Attenzione però: ciò non significa rinunciare a negoziare – pur tenacemente – per portare avanti le proprie posizioni, anche ardite se necessario e se supportate da un programma credibile. Ma è questo il punto!
C’è in Italia non tanto un piano di interventi, ma almeno una sensibilità politica che consideri il costo abnorme del nostro debito pubblico, proponendosi di ridurlo?
Che abbia tra gli obiettivi, per liberare risorse, la razionalizzazione di una spesa pubblica disordinata e una seria lotta all’evasione fiscale?
Che si interroghi sul perché l’esposizione del nostro Paese risulti costantemente fragile?
Che presenti uno schema d’investimenti coerente, mirato e lungimirante in un quadro favorevole al loro sviluppo?
Che metta al centro delle politiche pubbliche un approccio inter-generazionale e di sostenibilità nel senso ampio del termine?
È su questo che servirebbe interrogarsi, almeno per cominciare.
Un profilo negoziale credibile passa prima di ogni cosa dalle risposte che siamo in grado di fornire. Non c’è posto nè tempo per indecisione e pressapochismo.
Va evitata ad ogni costo la tentazione animalesca di cedere all’istinto della polemica sterile e divisiva, che ci indebolisce e nessun vantaggio arreca alle presunte ragioni che si intende sostenere.
Quando nel 1976 il Cancelliere Schmidt rese pubblica una dichiarazione con cui – a nome anche di americani, francesi ed inglesi – sostanzialmente diffidava l’Italia da particolari scossoni politici se voleva evitare l’isolamento, si animò nel nostro dibattito pubblico un’accesa critica a ciò che parve (ed in fondo non poteva definirsi diversamente) una sorta di ingerenza. Si trattava di altri tempi: il contesto comunitario e internazionale era diverso e il Paese attraversava stagioni difficili. Tuttavia, mi ha molto colpito il pensiero di una parte della classe dirigente italiana di allora, ben riassunto dalle parole di Andreotti che il 13 luglio 1976 scriveva in proposito nei suoi diari:
“Io credo che non dobbiamo mostrarci isterici né permalosi.
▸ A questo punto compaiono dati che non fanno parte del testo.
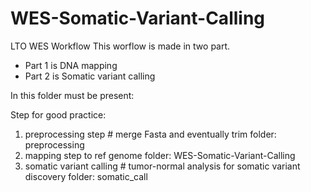 # WES-Somatic-Variant-Calling
LTO WES Workflow
This worflow is made in two part. 
  - Part 1 is DNA mapping 
  - Part 2 is Somatic variant calling

In this folder must be present:


Step for good practice:
1. preprocessing step  # merge Fasta and eventually trim
    folder: preprocessing
2. mapping step to ref genome 
    folder: WES-Somatic-Variant-Calling
3. somatic variant calling # tumor-normal analysis for somatic variant discovery
    folder: somatic_call


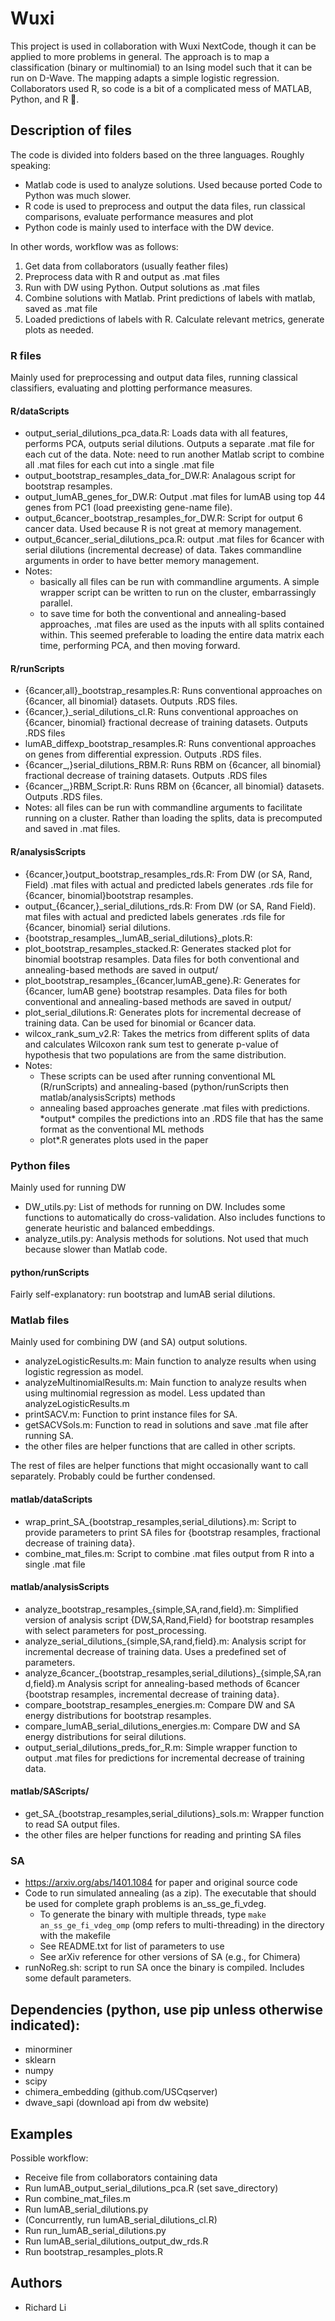 # Wuxi
This project is used in collaboration with Wuxi NextCode, though it can be applied to more problems in general. The approach is to map a classification (binary or multinomial) to an Ising model such that it can be run on D-Wave. The mapping adapts a simple logistic regression. Collaborators used R, so code is a bit of a complicated mess of MATLAB, Python, and R :grimacing:.

## Description of files
The code is divided into folders based on the three languages. Roughly speaking:
- Matlab code is used to analyze solutions. Used because ported Code to Python was much slower. 
- R code is used to preprocess and output the data files, run classical comparisons, evaluate performance measures and plot
- Python code is mainly used to interface with the DW device. 

In other words, workflow was as follows: 
1. Get data from collaborators (usually feather files)
2. Preprocess data with R and output as .mat files
3. Run with DW using Python. Output solutions as .mat files
4. Combine solutions with Matlab. Print predictions of labels with matlab, saved as .mat file
5. Loaded predictions of labels with R. Calculate relevant metrics, generate plots as needed.

### R files
Mainly used for preprocessing and output data files, running classical classifiers, evaluating and plotting performance measures.

#### R/dataScripts
- output_serial_dilutions_pca_data.R: Loads data with all features, performs PCA, outputs serial dilutions. Outputs a separate .mat file for each cut of the data. Note: need to run another Matlab script to combine all .mat files for each cut into a single .mat file 
- output_bootstrap_resamples_data_for_DW.R: Analagous script for bootstrap resamples.
- output_lumAB_genes_for_DW.R: Output .mat files for lumAB using top 44 genes from PC1 (load preexisting gene-name file).
- output_6cancer_bootstrap_resamples_for_DW.R: Script for output 6 cancer data. Used because R is not great at memory management. 
- output_6cancer_serial_dilutions_pca.R: output .mat files for 6cancer with serial dilutions (incremental decrease) of data. Takes commandline arguments in order to have better memory management. 
- Notes: 
    - basically all files can be run with commandline arguments. A simple wrapper script can be written to run on the cluster, embarrassingly parallel.
    - to save time for both the conventional and annealing-based approaches, .mat files are used as the inputs with all splits contained within. This seemed preferable to loading the entire data matrix each time, performing PCA, and then moving forward.

#### R/runScripts
- \{6cancer,all\}\_bootstrap_resamples.R: Runs conventional approaches on \{6cancer, all binomial\} datasets. Outputs .RDS files. 
- \{6cancer,\}\_serial_dilutions_cl.R: Runs conventional approaches on \{6cancer, binomial\} fractional decrease of training datasets. Outputs .RDS files
- lumAB_diffexp_bootstrap_resamples.R: Runs conventional approaches on genes from differential expression. Outputs .RDS files.
- \{6cancer\_,\}serial_dilutions_RBM.R: Runs RBM on \{6cancer, all binomial\} fractional decrease of training datasets. Outputs .RDS files 
- \{6cancer\_,\}RBM\_Script.R: Runs RBM on \{6cancer, all binomial\} datasets. Outputs .RDS files.
- Notes: all files can be run with commandline arguments to facilitate running on a cluster. Rather than loading the splits, data is precomputed and saved in .mat files. 

#### R/analysisScripts
- \{6cancer,\}output_bootstrap_resamples_rds.R: From DW (or SA, Rand, Field) .mat files with actual and predicted labels generates .rds file for \{6cancer, binomial\}bootstrap resamples.
- output\_\{6cancer,\}_serial\_dilutions_rds.R: From DW (or SA, Rand Field). mat files with actual and predicted labels generates .rds file for \{6cancer, binomial\} serial dilutions.
- \{bootstrap_resamples\_,lumAB_serial_dilutions\}\_plots.R:
- plot_bootstrap_resamples_stacked.R: Generates stacked plot for binomial bootstrap resamples. Data files for both conventional and annealing-based methods are saved in output/  
- plot_bootstrap_resamples\_\{6cancer,lumAB_gene\}.R: Generates for \{6cancer, lumAB gene\} bootstrap resamples. Data files for both conventional and annealing-based methods are saved in output/  
- plot_serial_dilutions.R: Generates plots for incremental decrease of training data. Can be used for binomial or 6cancer data.
- wilcox_rank_sum_v2.R: Takes the metrics from different splits of data and calculates Wilcoxon rank sum test to generate p-value of hypothesis that two populations are from the same distribution.
- Notes:
    - These scripts can be used after running conventional ML (R/runScripts) and annealing-based (python/runScripts then matlab/analysisScripts) methods
    - annealing based approaches generate .mat files with predictions. \*output\* compiles the predictions into an .RDS file that has the same format as the conventional ML methods
    - plot\*.R generates plots used in the paper

### Python files
Mainly used for running DW

- DW_utils.py: List of methods for running on DW. Includes some functions to automatically do cross-validation. Also includes functions to generate heuristic and balanced embeddings. 
- analyze_utils.py: Analysis methods for solutions. Not used that much because slower than Matlab code.

#### python/runScripts
Fairly self-explanatory: run bootstrap and lumAB serial dilutions. 

### Matlab files
Mainly used for combining DW (and SA) output solutions.

- analyzeLogisticResults.m: Main function to analyze results when using logistic regression as model. 
- analyzeMultinomialResults.m: Main function to analyze results when using multinomial regression as model. Less updated than analyzeLogisticResults.m
- printSACV.m: Function to print instance files for SA.
- getSACVSols.m: Function to read in solutions and save .mat file after running SA.
- the other files are helper functions that are called in other scripts. 

The rest of files are helper functions that might occasionally want to call separately. Probably could be further condensed. 

#### matlab/dataScripts
- wrap_print_SA_\{bootstrap_resamples,serial_dilutions\}.m: Script to provide parameters to print SA files for \{bootstrap resamples, fractional decrease of training data\}. 
- combine_mat_files.m: Script to combine .mat files output from R into a single .mat file 

#### matlab/analysisScripts
- analyze_bootstrap_resamples\_\{simple,SA,rand,field\}.m: Simplified version of analysis script \{DW,SA,Rand,Field\} for bootstrap resamples with select parameters for post_processing.  
- analyze_serial_dilutions\_\{simple,SA,rand,field\}.m: Analysis script for incremental decrease of training data. Uses a predefined set of parameters. 
- analyze_6cancer\_\{bootstrap_resamples,serial_dilutions\}\_\{simple,SA,rand,field\}.m Analysis script for annealing-based methods of 6cancer \{bootstrap resamples, incremental decrease of training data\}. 
- compare_bootstrap_resamples_energies.m: Compare DW and SA energy distributions for bootstrap resamples.
- compare_lumAB_serial_dilutions_energies.m: Compare DW and SA energy distributions for seiral dilutions.
- output_serial_dilutions_preds_for_R.m: Simple wrapper function to output .mat files for predictions for incremental decrease of training data.

#### matlab/SAScripts/
- get_SA_\{bootstrap_resamples,serial_dilutions\}\_sols.m: Wrapper function to read SA output files. 
- the other files are helper functions for reading and printing SA files 

### SA
- https://arxiv.org/abs/1401.1084 for paper and original source code
- Code to run simulated annealing (as a zip). The executable that should be used for complete graph problems is an_ss_ge_fi_vdeg. 
    - To generate the binary with multiple threads, type `make an_ss_ge_fi_vdeg_omp` (omp refers to multi-threading) in the directory with the makefile
    - See README.txt for list of parameters to use
    - See arXiv reference for other versions of SA (e.g., for Chimera)
- runNoReg.sh: script to run SA once the binary is compiled. Includes some default parameters. 

## Dependencies (python, use pip unless otherwise indicated):
- minorminer
- sklearn 
- numpy
- scipy
- chimera_embedding (github.com/USCqserver)
- dwave_sapi (download api from dw website)

## Examples 
Possible workflow:
- Receive file from collaborators containing data
- Run lumAB_output_serial_dilutions_pca.R (set save_directory)
- Run combine_mat_files.m
- Run lumAB_serial_dilutions.py
- (Concurrently, run lumAB_serial_dilutions_cl.R)
- Run run_lumAB_serial_dilutions.py
- Run lumAB_serial_dilutions_output_dw_rds.R
- Run bootstrap_resamples_plots.R

## Authors
* Richard Li 

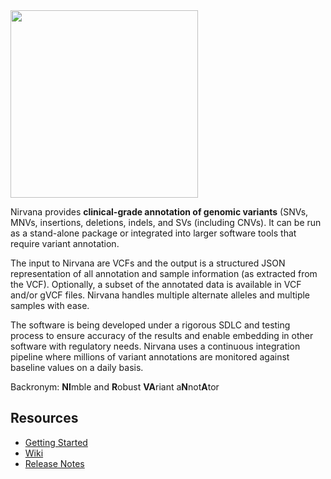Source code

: <img align="left" src="https://github.com/Illumina/Nirvana/wiki/images/NirvanaLogo.png" width="300" />
<br clear=left>

Nirvana provides **clinical-grade annotation of genomic variants** (SNVs, MNVs, insertions, deletions, indels, and SVs (including CNVs). It can be run as a stand-alone package or integrated into larger software tools that require variant annotation.

The input to Nirvana are VCFs and the output is a structured JSON representation of all annotation and sample information (as extracted from the VCF). Optionally, a subset of the annotated data is available in VCF and/or gVCF files. Nirvana handles multiple alternate alleles and multiple samples with ease.

The software is being developed under a rigorous SDLC and testing process to ensure accuracy of the results and enable embedding in other software with regulatory needs. Nirvana uses a continuous integration pipeline where millions of variant annotations are monitored against baseline values on a daily basis.

Backronym: **NI**mble and **R**obust **VA**riant a**N**not**A**tor
<br clear=left>

## Resources

* [Getting Started](https://github.com/Illumina/Nirvana/wiki/Getting-Started)
* [Wiki](https://github.com/Illumina/Nirvana/wiki)
* [Release Notes](https://github.com/Illumina/Nirvana/releases)
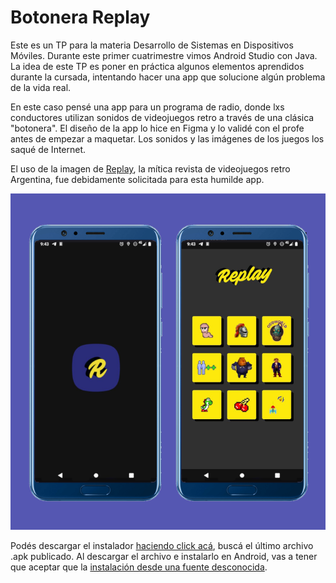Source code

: # Botonera Replay

Este es un TP para la materia Desarrollo de Sistemas en Dispositivos Móviles. Durante este primer cuatrimestre vimos Android Studio con Java. La idea de este TP es poner en práctica algunos elementos aprendidos durante la cursada, intentando hacer una app que solucione algún problema de la vida real.

En este caso pensé una app para un programa de radio, donde lxs conductores utilizan sonidos de videojuegos retro a través de una clásica "botonera". El diseño de la app lo hice en Figma y lo validé con el profe antes de empezar a maquetar. Los sonidos y las imágenes de los juegos los saqué de Internet.

El uso de la imagen de [Replay](https://revistareplay.com.ar/), la mítica revista de videojuegos retro Argentina, fue debidamente solicitada para esta humilde app.

![demo de la app botonera replay](./snapshot.png)

Podés descargar el instalador [haciendo click acá](https://github.com/kaenovsky/effective-sound/releases), buscá el último archivo .apk publicado. Al descargar el archivo e instalarlo en Android, vas a tener que aceptar que la [instalación desde una fuente desconocida](https://computerhoy.com/noticias/tecnologia/como-instalar-archivos-apk-fuentes-desconocidas-android-849473).
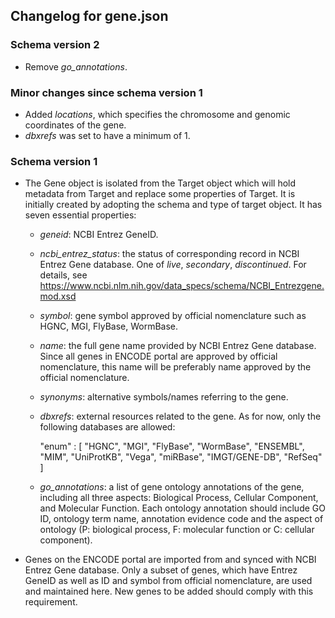 ## Changelog for gene.json

### Schema version 2

* Remove *go_annotations*.

### Minor changes since schema version 1

* Added *locations*, which specifies the chromosome and genomic coordinates of the gene.
* *dbxrefs* was set to have a minimum of 1.

### Schema version 1

* The Gene object is isolated from the Target object which will hold metadata from Target and replace some properties of Target. It is initially created by adopting the schema and type of target object. It has seven essential properties:
  - *geneid*: NCBI Entrez GeneID.
  - *ncbi_entrez_status*: the status of corresponding record in NCBI Entrez Gene database. One of *live*, *secondary*, *discontinued*. For details, see https://www.ncbi.nlm.nih.gov/data_specs/schema/NCBI_Entrezgene.mod.xsd
  - *symbol*: gene symbol approved by official nomenclature such as HGNC, MGI, FlyBase, WormBase.
  - *name*: the full gene name provided by NCBI Entrez Gene database. Since all genes in ENCODE portal are approved by official nomenclature, this name will be preferably name approved by the official nomenclature.
  - *synonyms*: alternative symbols/names referring to the gene.
  - *dbxrefs*: external resources related to the gene. As for now, only the following databases are allowed:

      "enum" : [
          "HGNC",
          "MGI",
          "FlyBase",
          "WormBase",
          "ENSEMBL",
          "MIM",
          "UniProtKB",
          "Vega",
          "miRBase",
          "IMGT/GENE-DB",
          "RefSeq"
      ]
  - *go_annotations*: a list of gene ontology annotations of the gene, including all three aspects: Biological Process, Cellular Component, and Molecular Function. Each ontology annotation should include GO ID, ontology term name, annotation evidence code and the aspect of ontology (P: biological process, F: molecular function or C: cellular component).

* Genes on the ENCODE portal are imported from and synced with NCBI Entrez Gene database. Only a subset of genes, which have Entrez GeneID as well as ID and symbol from official nomenclature, are used and maintained here. New genes to be added should comply with this requirement.
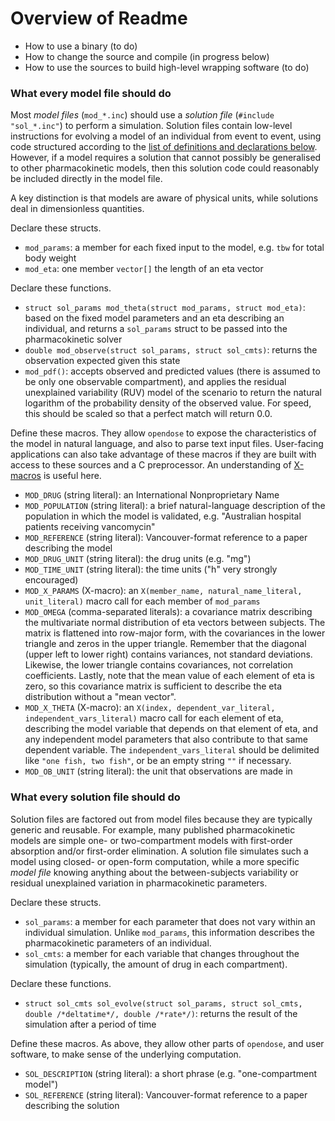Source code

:# Overview of Readme

- How to use a binary (to do)
- How to change the source and compile (in progress below)
- How to use the sources to build high-level wrapping software (to do)

### What every model file should do

Most *model files* (`mod_*.inc`) should use a *solution file* (`#include "sol_*.inc"`) to perform a simulation. Solution files contain low-level instructions for evolving a model of an individual from event to event, using code structured according to the [list of definitions and declarations below](#sol). However, if a model requires a solution that cannot possibly be generalised to other pharmacokinetic models, then this solution code could reasonably be included directly in the model file.

A key distinction is that models are aware of physical units, while solutions deal in dimensionless quantities.

Declare these structs.

- `mod_params`: a member for each fixed input to the model, e.g. `tbw` for total body weight
- `mod_eta`: one member `vector[]` the length of an eta vector

Declare these functions.

- `struct sol_params mod_theta(struct mod_params, struct mod_eta)`: based on the fixed model parameters and an eta describing an individual, and returns a `sol_params` struct to be passed into the pharmacokinetic solver
- `double mod_observe(struct sol_params, struct sol_cmts)`: returns the observation expected given this state
- `mod_pdf()`: accepts observed and predicted values (there is assumed to be only one observable compartment), and applies the residual unexplained variability (RUV) model of the scenario to return the natural logarithm of the probability density of the observed value. For speed, this should be scaled so that a perfect match will return 0.0.

Define these macros. They allow `opendose` to expose the characteristics of the model in natural language, and also to parse text input files. User-facing applications can also take advantage of these macros if they are built with access to these sources and a C preprocessor. An understanding of [X-macros](https://en.wikipedia.org/wiki/X_Macro) is useful here.

- `MOD_DRUG` (string literal): an International Nonproprietary Name
- `MOD_POPULATION` (string literal): a brief natural-language description of the population in which the model is validated, e.g. "Australian hospital patients receiving vancomycin"
- `MOD_REFERENCE` (string literal): Vancouver-format reference to a paper describing the model
- `MOD_DRUG_UNIT` (string literal): the drug units (e.g. "mg")
- `MOD_TIME_UNIT` (string literal): the time units ("h" very strongly encouraged)
- `MOD_X_PARAMS` (X-macro): an `X(member_name, natural_name_literal, unit_literal)` macro call for each member of `mod_params`
- `MOD_OMEGA` (comma-separated literals): a covariance matrix describing the multivariate normal distribution of eta vectors between subjects. The matrix is flattened into row-major form, with the covariances in the lower triangle and zeros in the upper triangle. Remember that the diagonal (upper left to lower right) contains variances, not standard deviations. Likewise, the lower triangle contains covariances, not correlation coefficients. Lastly, note that the mean value of each element of eta is zero, so this covariance matrix is sufficient to describe the eta distribution without a "mean vector".
- `MOD_X_THETA` (X-macro): an `X(index, dependent_var_literal, independent_vars_literal)` macro call for each element of eta, describing the model variable that depends on that element of eta, and any independent model parameters that also contribute to that same dependent variable. The `independent_vars_literal` should be delimited like `"one fish, two fish"`, or be an empty string `""` if necessary.
- `MOD_OB_UNIT` (string literal): the unit that observations are made in

### <a name="sol"></a>What every solution file should do

Solution files are factored out from model files because they are typically generic and reusable. For example, many published pharmacokinetic models are simple one- or two-compartment models with first-order absorption and/or first-order elimination. A solution file simulates such a model using closed- or open-form computation, while a more specific *model file* knowing anything about the between-subjects variability or residual unexplained variation in pharmacokinetic parameters.

Declare these structs.

- `sol_params`: a member for each parameter that does not vary within an individual simulation. Unlike `mod_params`, this information describes the pharmacokinetic parameters of an individual.
- `sol_cmts`: a member for each variable that changes throughout the simulation (typically, the amount of drug in each compartment).

Declare these functions.

- `struct sol_cmts sol_evolve(struct sol_params, struct sol_cmts, double /*deltatime*/, double /*rate*/)`: returns the result of the simulation after a period of time

Define these macros. As above, they allow other parts of `opendose`, and user software, to make sense of the underlying computation.

- `SOL_DESCRIPTION` (string literal): a short phrase (e.g. "one-compartment model")
- `SOL_REFERENCE` (string literal): Vancouver-format reference to a paper describing the solution
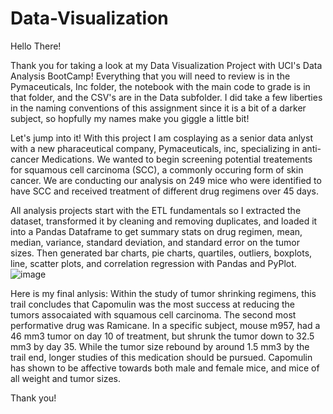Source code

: # Data-Visualization

Hello There!

Thank you for taking a look at my Data Visualization Project with UCI's Data Analysis BootCamp! Everything that you will need to review is in the Pymaceuticals, Inc folder, the notebook with the main code to grade is in that folder, and the CSV's are in the Data subfolder. I did take a few liberties in the naming conventions of this assignment since it is a bit of a darker subject, so hopfully my names make you giggle a little bit! 

Let's jump into it! 
With this project I am cosplaying as a senior data anlyst with a new pharaceutical company, Pymaceuticals, inc, specializing in anti-cancer Medications. We wanted to begin screening potential treatements for squamous cell carcinoma (SCC), a commonly occuring form of skin cancer. 
We are conducting our analysis on 249 mice who were identified to have SCC and received treatment of different drug regimens over 45 days.

All analysis projects start with the ETL fundamentals so I extracted the dataset, transformed it by cleaning and removing duplicates, and loaded it into a Pandas Dataframe to get summary stats on drug regimen, mean, median, variance, standard deviation, and standard error on the tumor sizes. Then generated bar charts, pie charts, quartiles, outliers, boxplots, line, scatter plots, and correlation regression with Pandas and PyPlot. 
![image](https://github.com/user-attachments/assets/f69e5507-8dac-4306-a4e6-85bdfa9421d1)

Here is my final anlysis:
Within the study of tumor shrinking regimens, this trail concludes that Capomulin was the most success at reducing the tumors assocaiated with squamous cell carcinoma. The second most performative drug was Ramicane. In a specific subject, mouse m957, had a 46 mm3 tumor on day 10 of treatment, but shrunk the tumor down to 32.5 mm3 by day 35. While the tumor size rebound by around 1.5 mm3 by the trail end, longer studies of this medication should be pursued. Capomulin has shown to be affective towards both male and female mice, and mice of all weight and tumor sizes.

Thank you!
Avremo tempo di spiegare al Cancelliere la situazione e chiedergli consigli. Oggi egli rappresenta il Paese al quale abbiamo dovuto portare in pegno l’oro della riserva monetaria per garantire gli ultimi prestiti. Non possiamo risentirci perché si occupa di ciò che accade da noi… debitori. Con fermezza mi oppongo ad ogni presa di posizione pubblica in polemica con Bonn.”
Aveva appena ricevuto l’incarico di formare il governo.
Un pensiero di grande sensibilità istituzionale, lucido, in un frangente che richiama facilmente il parallelismo con i fatti di oggi, con l’Europa accusata di interferire prepotentemente negli affari italiani. Sia chiaro: le differenze con lo scenario e i protagonisti del passato sono notevoli, ma memori anche della nostra cultura istituzionale dobbiamo guardare più in là del contingente momento storico, oltre il consenso spicciolo racimolabile da slogan di irascibile natura scribacchiati o masticati qua e là. Serve essere sagaci, avere un’idea di Paese e un progetto di governo da articolare con autorevolezza e senza quella litigiosa volgarità che mortifica prima di ogni cosa le nostre stesse capacità.